El aún Teniente Coronel Francisco Franco bautizó con su nombre las lomas de Yebel-Cobbú. También el callejero de su ciudad natal, Alcoy, honró durante algunos años al héroe que unió para siempre el nombre de Alcoy al de la exigua relación de laureados. En el año 1989, el Ayuntamiento, en manos del partidos socialista, cambió la denominación de la calle. Hoy no existe plaza, parque o monolito que honre su memoria.

La Cruz Laureada de San Fernando (Despiece 2)

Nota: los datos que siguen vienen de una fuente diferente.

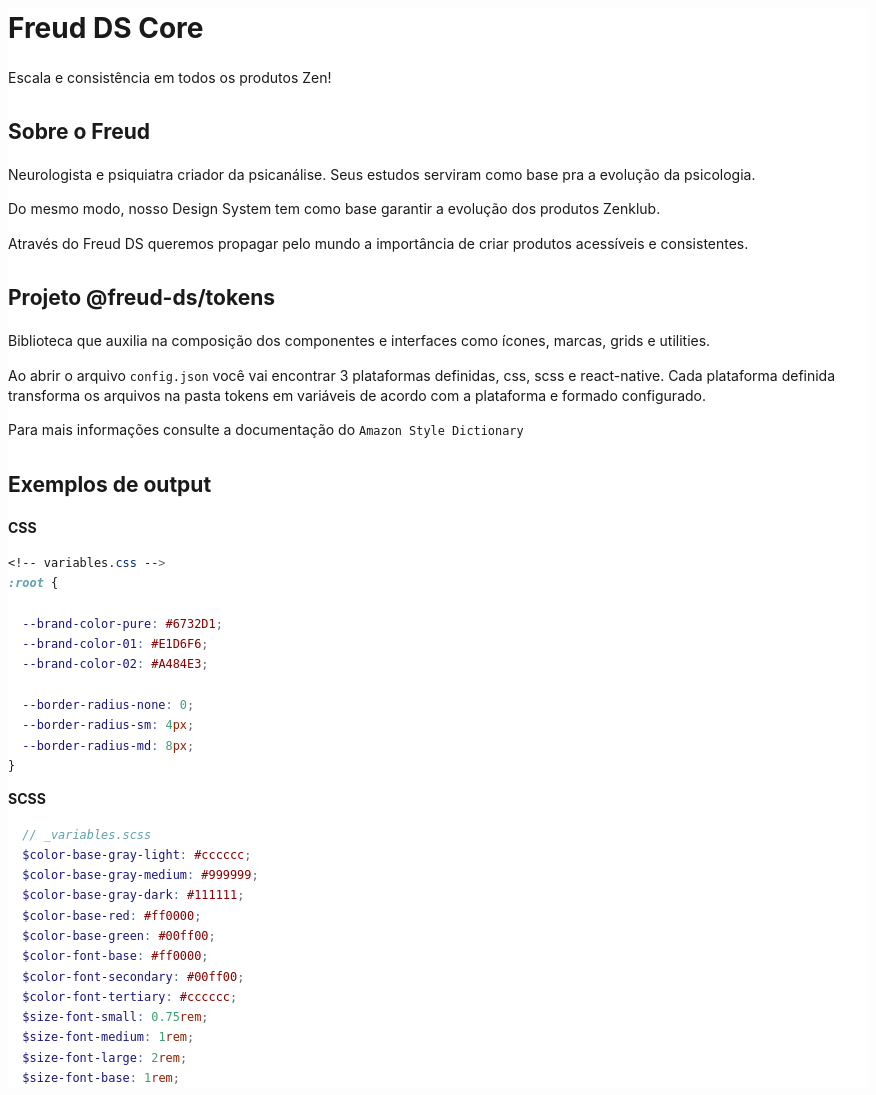 # Freud DS Core

Escala e consistência em todos os produtos Zen!


## Sobre o Freud

Neurologista e psiquiatra criador da psicanálise. Seus estudos serviram como base pra a evolução da psicologia. 

Do mesmo modo, nosso Design System tem como base garantir a evolução dos produtos Zenklub.

Através do Freud DS queremos propagar pelo mundo a importância de criar produtos acessíveis e consistentes.


## Projeto @freud-ds/tokens

Biblioteca que auxilia na composição dos componentes e interfaces como ícones, marcas, grids e utilities.

Ao abrir o arquivo `config.json` você vai encontrar 3 plataformas definidas, css, scss e react-native. Cada plataforma definida transforma os arquivos na pasta tokens em variáveis de acordo com a plataforma e formado configurado.

Para mais informações consulte a documentação do `Amazon Style Dictionary`


## Exemplos de output

**CSS**
```css
<!-- variables.css -->
:root {

  --brand-color-pure: #6732D1;
  --brand-color-01: #E1D6F6;
  --brand-color-02: #A484E3;

  --border-radius-none: 0;
  --border-radius-sm: 4px;
  --border-radius-md: 8px;
}
```

**SCSS**
```scss
  // _variables.scss
  $color-base-gray-light: #cccccc;
  $color-base-gray-medium: #999999;
  $color-base-gray-dark: #111111;
  $color-base-red: #ff0000;
  $color-base-green: #00ff00;
  $color-font-base: #ff0000;
  $color-font-secondary: #00ff00;
  $color-font-tertiary: #cccccc;
  $size-font-small: 0.75rem;
  $size-font-medium: 1rem;
  $size-font-large: 2rem;
  $size-font-base: 1rem;
```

Cruz Laureada de San Fernando
Instituida en 1911 por las Cortes de Cádiz para “honrar el valor heroico en servicio y beneficio de España”, se trata de la máxima condecoración militar que se puede obtener en España. El reglamento para otorgarla (sea con carácter individual o colectivo) está considerado el más estricto del mundo, pues, al contrario que otras condecoraciones extranjeras similares, se basa en un juicio contradictorio que otras órdenes no reconocen. Su artículo 13 señala que sólo puede concederse si esta probado el valor heroico y extraordinario en combate, entendido como tal la “virtud sublime que, con relevante esfuerzo de la voluntad, induce a acometer excepcionales acciones, hechos o servicios militares (…) con inminente riesgo de la propia vida y siempre en servicio de la Patria o de la paz y seguridad”.
El reglamento, que se actualiza regularmente, fue revisado por última vez en 2001. En el pasado era aún más estricto, pues condicionaba su concesión a producirse en estado de guerra y a que, caso de que la condecoración fuese colectiva, se produjeran más de un tercio de muertos en la acción.
En 2012 se otorgó la Laureada Colectiva -la primera desde 1943- al Regimiento de Alcántara, cuyos miembros se sacrificaron para cubrir la retirada de sus compañeros en Annual. La última Cruz Laureada individual se concedió en 1973 al capitán Jaime Galiano por el valor demostrado en el combate de Sitno, Rusia, en la Segunda Guerra Mundial, donde perdió la vida.
En total, desde su instauración a principios del siglo XIX, se han otorgado 1.709 Laureadas individuales y 150 colectivas.


Artículo publicado simultáneamente en "La Gaceta" (suplemento de historia "Ayer") y el diario local de Alcoy "El nostre periòdic" el día 17 de agosto de 2013.